Indeed, the page is more of a write-up than a landing page. Also, broken link fixed, thanks!
Nice. Got it. A demo instance would also be helpful in this regard. I always appreciate self-hostable tools and for that use case a demo is super valuable for getting a quick understanding of “what it is” as well.
This is amazing, I can’t wait to try this out. It’s insane how much brain bandwidth is required to optimize the internet for a positive impact rather that whatever the heck we have now.
Thanks for the kind words! I totally agree, I feel we'll look back at how we currently find online content in a few years from now and wonder how could we possibly be okay with it.
> Additionally, if one was to ponder how nutritional guidelines for content consumption might sound like for the public at large, they for sure wouldn’t advocate for reduced memetic variability across society, but would encourage individuals to independently stray off course once in a while, avoiding reaching a local optimum on a societal level.
This doesn't feel correct to me. In the analogy of avoiding a local minimum you are increasing the variability slightly so you don't get trapped, but the reason you get trapped is that you're aiming "higher", i.e. the overarching goal is to move from semi random starting points towards 'better' in the terms of the current metric.
So this appears to be talking about a plan for doing one thing, while claiming to do the opposite.
Though the fact that it's personalized, may actually provide this, while also defeating the other purpose (i.e. it could lead you deeper into a flat earth rabbit hole by finding you the exact content best placed to meet your need for more challenging flat earth content at that point).
Not sure how it can achieve both goals at the same time.
Thanks for the thoughtful reply! If I understood correctly, you argue that the lexiscore might still lead you down a rabbit hole, even if through ever more challenging ideas, rather than helping you find nutritious content outside that echo chamber.

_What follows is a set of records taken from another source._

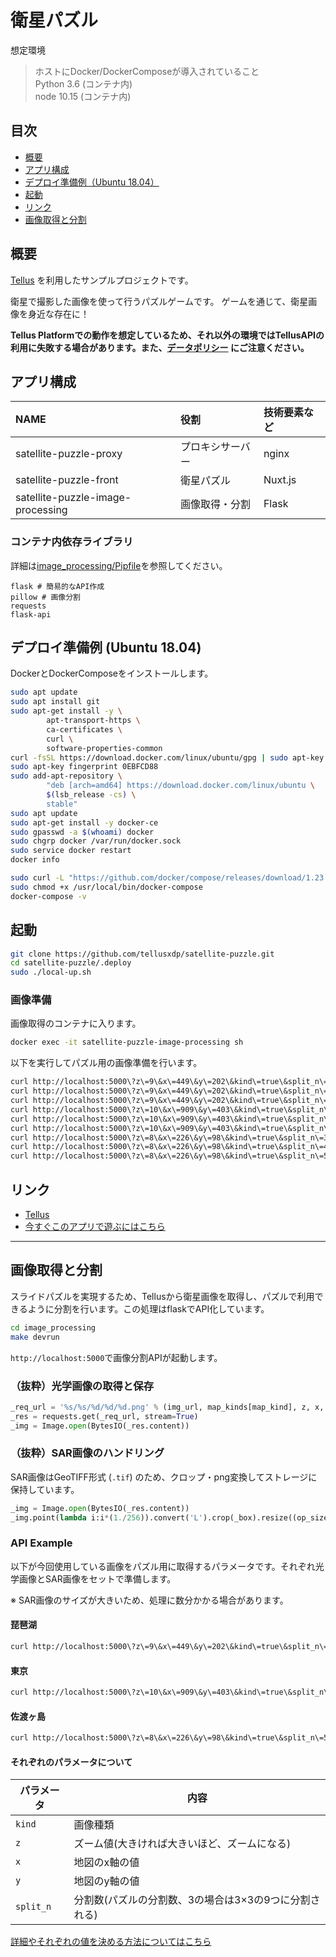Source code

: # 衛星パズル

想定環境

> ホストにDocker/DockerComposeが導入されていること  
> Python 3.6 (コンテナ内)  
> node 10.15 (コンテナ内)  


## 目次
* [概要](#概要)
* [アプリ構成](#アプリ構成)
* [デプロイ準備例（Ubuntu 18.04）](#デプロイ準備例-ubuntu-1804)
* [起動](#起動)
* [リンク](#リンク)
* [画像取得と分割](#画像取得と分割)


## 概要
[Tellus](https://www.tellusxdp.com) を利用したサンプルプロジェクトです。

衛星で撮影した画像を使って行うパズルゲームです。
ゲームを通じて、衛星画像を身近な存在に！

**Tellus Platformでの動作を想定しているため、それ以外の環境ではTellusAPIの利用に失敗する場合があります。また、[データポリシー](https://www.tellusxdp.com/ja/dev/data) にご注意ください。**


## アプリ構成

| NAME | 役割 | 技術要素など |
|:--|:--|:--|
| satellite-puzzle-proxy| プロキシサーバー | nginx |
| satellite-puzzle-front|衛星パズル | Nuxt.js |
| satellite-puzzle-image-processing| 画像取得・分割 | Flask|


### コンテナ内依存ライブラリ
詳細は[image_processing/Pipfile](https://github.com/tellusxdp/satellite-puzzle/blob/master/image_processing/Pipfile)を参照してください。

```
flask # 簡易的なAPI作成
pillow # 画像分割
requests
flask-api
```


## デプロイ準備例 (Ubuntu 18.04)
DockerとDockerComposeをインストールします。

```bash
sudo apt update
sudo apt install git
sudo apt-get install -y \
        apt-transport-https \
        ca-certificates \
        curl \
        software-properties-common
curl -fsSL https://download.docker.com/linux/ubuntu/gpg | sudo apt-key add -
sudo apt-key fingerprint 0EBFCD88
sudo add-apt-repository \
        "deb [arch=amd64] https://download.docker.com/linux/ubuntu \
        $(lsb_release -cs) \
        stable"
sudo apt update
sudo apt-get install -y docker-ce
sudo gpasswd -a $(whoami) docker
sudo chgrp docker /var/run/docker.sock
sudo service docker restart
docker info

sudo curl -L "https://github.com/docker/compose/releases/download/1.23.2/docker-compose-$(uname -s)-$(uname -m)" -o /usr/local/bin/docker-compose
sudo chmod +x /usr/local/bin/docker-compose
docker-compose -v
```

## 起動
```bash
git clone https://github.com/tellusxdp/satellite-puzzle.git
cd satellite-puzzle/.deploy
sudo ./local-up.sh
```

### 画像準備
画像取得のコンテナに入ります。

```bash
docker exec -it satellite-puzzle-image-processing sh
```

以下を実行してパズル用の画像準備を行います。

```bash
curl http://localhost:5000\?z\=9\&x\=449\&y\=202\&kind\=true\&split_n\=3
curl http://localhost:5000\?z\=9\&x\=449\&y\=202\&kind\=true\&split_n\=4
curl http://localhost:5000\?z\=9\&x\=449\&y\=202\&kind\=true\&split_n\=5
curl http://localhost:5000\?z\=10\&x\=909\&y\=403\&kind\=true\&split_n\=3
curl http://localhost:5000\?z\=10\&x\=909\&y\=403\&kind\=true\&split_n\=4
curl http://localhost:5000\?z\=10\&x\=909\&y\=403\&kind\=true\&split_n\=5
curl http://localhost:5000\?z\=8\&x\=226\&y\=98\&kind\=true\&split_n\=3
curl http://localhost:5000\?z\=8\&x\=226\&y\=98\&kind\=true\&split_n\=4
curl http://localhost:5000\?z\=8\&x\=226\&y\=98\&kind\=true\&split_n\=5
```


## リンク
* [Tellus](https://www.tellusxdp.com/)
* [今すぐこのアプリで遊ぶにはこちら](https://satellite-puzzle.app.tellusxdp.com)


-----


## 画像取得と分割
スライドパズルを実現するため、Tellusから衛星画像を取得し、パズルで利用できるように分割を行います。この処理はflaskでAPI化しています。

```bash
cd image_processing
make devrun
```

`http://localhost:5000`で画像分割APIが起動します。

### （抜粋）光学画像の取得と保存
``` python
_req_url = '%s/%s/%d/%d/%d.png' % (img_url, map_kinds[map_kind], z, x, y)
_res = requests.get(_req_url, stream=True)
_img = Image.open(BytesIO(_res.content))
```

### （抜粋）SAR画像のハンドリング
SAR画像はGeoTIFF形式 (`.tif`) のため、クロップ・png変換してストレージに保持しています。

```  python
_img = Image.open(BytesIO(_res.content))
_img.point(lambda i:i*(1./256)).convert('L').crop(_box).resize((op_size, op_size)).save(save_sar_png_img_path, 'PNG', quality=True)
```

### API Example
以下が今回使用している画像をパズル用に取得するパラメータです。それぞれ光学画像とSAR画像をセットで準備します。

※ SAR画像のサイズが大きいため、処理に数分かかる場合があります。

#### 琵琶湖
```bash
curl http://localhost:5000\?z\=9\&x\=449\&y\=202\&kind\=true\&split_n\=3
```

#### 東京
```bash
curl http://localhost:5000\?z\=10\&x\=909\&y\=403\&kind\=true\&split_n\=4
```

#### 佐渡ヶ島
```bash
curl http://localhost:5000\?z\=8\&x\=226\&y\=98\&kind\=true\&split_n\=5
```

#### それぞれのパラメータについて

|パラメータ|内容|
|--|--|
|`kind`|画像種類|
|`z`|ズーム値(大きければ大きいほど、ズームになる)|
|`x`|地図のx軸の値|
|`y`|地図のy軸の値|
|`split_n`|分割数(パズルの分割数、3の場合は3×3の9つに分割される)|

[詳細やそれぞれの値を決める方法についてはこちら](https://maps.gsi.go.jp/development/siyou.html)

If you're really "skilled at" or fluent in the flat earth perspective, then content which presents a wildly different perspective on the same topic would get labeled as highly nutritious (or at least this was the intention). I understand your concern, and see how "advanced" content from the same ideological background might make it there, though I think there must be a point where you can't get more advanced at it, following which related content will fall in the boring sector, leaving the conflicting takes in the sweet spot (in theory).
It's also relevant to highlight something mentioned in the discussion towards the end, that actively moving across the diagonal channel (i.e. consuming both challenging content in a familiar topic, but also accessible content in unfamiliar topics) might be a further improvement, though this is not explicitly implemented in this initial version of the thing.
It could work if the extension called on a server to do the heavy lifting of reconstructing the text with the language model. I have a feeling that trying to do it all in the browser today would essentially mean implementing non-trivial parts of HuggingFace's transformers in Javascript + tensorflow.js or trying to compile PyTorch to WASM or something. Not the most enjoyable tasks, eh..